Many first-time condo buyers rationalize a potential purchase something like this:

“I’m paying $1,200 a month in rent,” they say. “The mortgage on a sweet little place of my own will be $1,000 a month. So I’ll be saving $200.


“Wrong,” says Scott Hannah, the Vancouver-based president of the non-profit Credit Counselling Society, who has heard this kind of flawed reasoning more times than he cares to count.

It’s not just the several hundred dollars a month for strata fees and property taxes that some would-be buyers leave out of this simplistic equation.

Other elements to be considered, Hannah says, can be as simple as parking and storage space: are they included, or will they cost extra? Other additional costs can be as predictable and essential as insurance premiums. They can be as unpredictable and scary as strata fees that may rise abruptly after you’ve signed on the dotted line, or sudden special assessments that can run into thousands or tens of thousands of dollars for unplanned and unavoidable maintenance or repairs.

“There’s even the question of what you’re going to put inside a new place of your own,” Hannah says. “People rush to buy a place, then have no money left to furnish it, except by buying on credit.

“So it’s not only whether you can afford the mortgage payment, it’s how much do you owe besides that?”

Not that it’s always easy to figure out what those other costs may total.

A thorough perusal of at least a couple of years worth of strata minutes and financial statements may give you a hint on some important issues, but it may not.

Tony Gioventu, the executive director of the Condominium Home Owners Association of B.C., concedes some strata councils try to minimize references in the minutes to anything a potential buyer may considered to be a negative.

He urges both a careful walk-around in common areas, and specific questions on about the condition of and maintenance plans, if any, for common areas from the roof to the exterior walls and balconies to the parking garage and everything in between. Asking about pending or not fully resolved law suits or human rights complaints that could leave even a new owner on the hook for substantial settlements is also a good plan.

Gioventu says plenty of information about how well or poorly a property is managed can also be gleaned from an examination of a strata’s insurance policies. A high deductible — one in the tens of thousands or even hundreds of thousands — may be a sign the building has had trouble before. It should, at the least, raise questions, although there might be a reasonable explanation such as, for example, a longtime problem that has finally been properly fixed.

Even something that looks like a plus — comfortably low strata fees — might indicate quite the opposite. It could be, Hannah said, this indicates you’d be casting your lot with a group of owners who are unwilling or unable to invest enough through monthly fees to keep the property in good stead. Thus it could mean bad news: a building that is losing value, and/or a large special assessment in the offing when work simply can’t be put off any longer.

If all this sounds daunting, what should prove to be a much better information source is in the offing, Gioventu said. New provincial legislation requires all stratas of more than four units — townhouse developments and even bare-land developments, as well as condos — to either prepare depreciation reports or annually obtain a three-quarters vote of owners to exempt themselves.

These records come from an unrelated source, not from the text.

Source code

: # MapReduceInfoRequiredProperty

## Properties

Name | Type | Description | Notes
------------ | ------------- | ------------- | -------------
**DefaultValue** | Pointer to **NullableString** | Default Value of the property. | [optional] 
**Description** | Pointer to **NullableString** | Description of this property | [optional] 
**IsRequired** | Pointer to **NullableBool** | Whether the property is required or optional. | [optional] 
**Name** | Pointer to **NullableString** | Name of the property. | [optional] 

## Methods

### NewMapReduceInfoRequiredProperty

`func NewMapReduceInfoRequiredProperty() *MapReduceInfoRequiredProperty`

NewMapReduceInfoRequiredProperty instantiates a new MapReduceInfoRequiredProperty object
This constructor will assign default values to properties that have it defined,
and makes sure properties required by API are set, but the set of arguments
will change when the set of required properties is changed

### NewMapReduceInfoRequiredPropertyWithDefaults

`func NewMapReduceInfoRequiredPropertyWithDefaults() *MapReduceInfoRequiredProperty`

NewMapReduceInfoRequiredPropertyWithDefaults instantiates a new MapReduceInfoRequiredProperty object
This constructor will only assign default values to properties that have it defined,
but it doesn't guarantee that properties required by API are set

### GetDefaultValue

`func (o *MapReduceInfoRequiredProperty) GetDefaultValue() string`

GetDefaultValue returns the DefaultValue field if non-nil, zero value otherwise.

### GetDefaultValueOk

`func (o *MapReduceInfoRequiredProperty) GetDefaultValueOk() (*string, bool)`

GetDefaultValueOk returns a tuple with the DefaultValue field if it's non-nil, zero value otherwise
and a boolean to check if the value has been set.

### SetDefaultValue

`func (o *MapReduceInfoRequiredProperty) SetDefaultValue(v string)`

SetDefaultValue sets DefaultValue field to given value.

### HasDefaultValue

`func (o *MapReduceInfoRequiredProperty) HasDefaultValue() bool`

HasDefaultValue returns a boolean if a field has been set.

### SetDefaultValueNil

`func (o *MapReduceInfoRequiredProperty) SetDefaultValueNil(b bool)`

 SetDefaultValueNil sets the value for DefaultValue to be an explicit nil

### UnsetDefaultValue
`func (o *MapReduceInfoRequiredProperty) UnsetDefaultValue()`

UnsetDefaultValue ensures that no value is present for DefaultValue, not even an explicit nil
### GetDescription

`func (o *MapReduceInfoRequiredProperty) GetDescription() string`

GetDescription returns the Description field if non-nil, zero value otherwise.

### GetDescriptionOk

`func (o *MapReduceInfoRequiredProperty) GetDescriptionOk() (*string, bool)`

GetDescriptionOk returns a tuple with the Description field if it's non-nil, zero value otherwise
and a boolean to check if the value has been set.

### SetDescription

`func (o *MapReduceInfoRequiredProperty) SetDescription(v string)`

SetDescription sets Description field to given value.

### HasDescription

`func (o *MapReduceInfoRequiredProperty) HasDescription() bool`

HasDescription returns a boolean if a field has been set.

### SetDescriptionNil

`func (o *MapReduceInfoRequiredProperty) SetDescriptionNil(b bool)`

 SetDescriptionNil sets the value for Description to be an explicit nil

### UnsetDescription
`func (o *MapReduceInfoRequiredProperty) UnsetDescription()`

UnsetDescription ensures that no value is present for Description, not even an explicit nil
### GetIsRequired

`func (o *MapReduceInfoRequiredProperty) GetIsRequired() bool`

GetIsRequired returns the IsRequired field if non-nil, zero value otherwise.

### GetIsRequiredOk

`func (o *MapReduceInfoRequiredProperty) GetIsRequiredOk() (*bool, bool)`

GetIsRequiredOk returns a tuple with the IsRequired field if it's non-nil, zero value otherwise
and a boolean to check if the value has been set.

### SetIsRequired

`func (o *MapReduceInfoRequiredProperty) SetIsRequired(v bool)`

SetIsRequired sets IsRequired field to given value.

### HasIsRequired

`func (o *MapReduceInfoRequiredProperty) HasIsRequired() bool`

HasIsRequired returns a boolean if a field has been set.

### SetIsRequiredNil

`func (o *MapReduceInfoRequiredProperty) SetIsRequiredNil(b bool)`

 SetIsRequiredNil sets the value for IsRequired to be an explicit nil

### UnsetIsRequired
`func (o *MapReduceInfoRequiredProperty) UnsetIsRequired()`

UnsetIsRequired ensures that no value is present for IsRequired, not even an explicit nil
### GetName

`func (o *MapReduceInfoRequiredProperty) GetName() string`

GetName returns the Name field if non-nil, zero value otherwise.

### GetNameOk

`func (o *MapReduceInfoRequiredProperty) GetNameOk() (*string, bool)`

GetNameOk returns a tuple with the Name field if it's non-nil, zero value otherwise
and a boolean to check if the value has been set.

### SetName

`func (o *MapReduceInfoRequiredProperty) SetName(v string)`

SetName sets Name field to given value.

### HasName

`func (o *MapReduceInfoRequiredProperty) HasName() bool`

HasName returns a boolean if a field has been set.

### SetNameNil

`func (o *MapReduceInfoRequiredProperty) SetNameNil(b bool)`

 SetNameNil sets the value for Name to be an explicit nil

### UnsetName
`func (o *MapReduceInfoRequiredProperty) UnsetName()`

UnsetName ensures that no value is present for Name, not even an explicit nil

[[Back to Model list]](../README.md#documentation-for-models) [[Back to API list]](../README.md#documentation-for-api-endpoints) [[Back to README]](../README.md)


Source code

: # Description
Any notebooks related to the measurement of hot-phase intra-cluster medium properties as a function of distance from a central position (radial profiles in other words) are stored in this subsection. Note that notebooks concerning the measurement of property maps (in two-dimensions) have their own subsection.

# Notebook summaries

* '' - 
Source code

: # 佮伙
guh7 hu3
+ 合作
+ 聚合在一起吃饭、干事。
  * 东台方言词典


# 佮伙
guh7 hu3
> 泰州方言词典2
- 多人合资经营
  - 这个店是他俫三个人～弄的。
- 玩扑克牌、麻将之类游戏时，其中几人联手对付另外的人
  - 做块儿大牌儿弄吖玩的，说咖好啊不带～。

A depreciation report, he said, is akin to a business plan. It makes an inventory of common assets and assesses the condition of each component. It also estimates how soon repair, renewal or replacement will be needed, and it sets options to pay for the work.

Some stratas may already have such plans, he said, although the legislation allows some time for them to be prepared so it could be two or three years before they’re widely available.

These, too, may uncover an unwelcome surprise for some unwary buyers.

Most stratas, Gioventu said, are building their contingency accounts too slowly to cover the predictable maintenance they’ll be facing. The average contribution, he said, is $22 a month, but it probably should be in the range of $80-$120.

“So a substantial increase in fees for many strata owners is not out of the question.”

Hannah has one final warning for people who’ve stretched their financial resources too thin to leave them much capacity to cope with an interest-rate rise or significant emergency spending. Such owners, including investors who’ve put every penny into what they hope will be an income-generating property, sometimes think they can simply sell and move on if push comes to shove.

However, strata properties, he said, aren’t always as easy to sell as quickly as single-family dwellings, especially when they’re no longer new and shiny.

“So people can and do run into cash-flow problems,” he says. “And there may not be an easy way out.”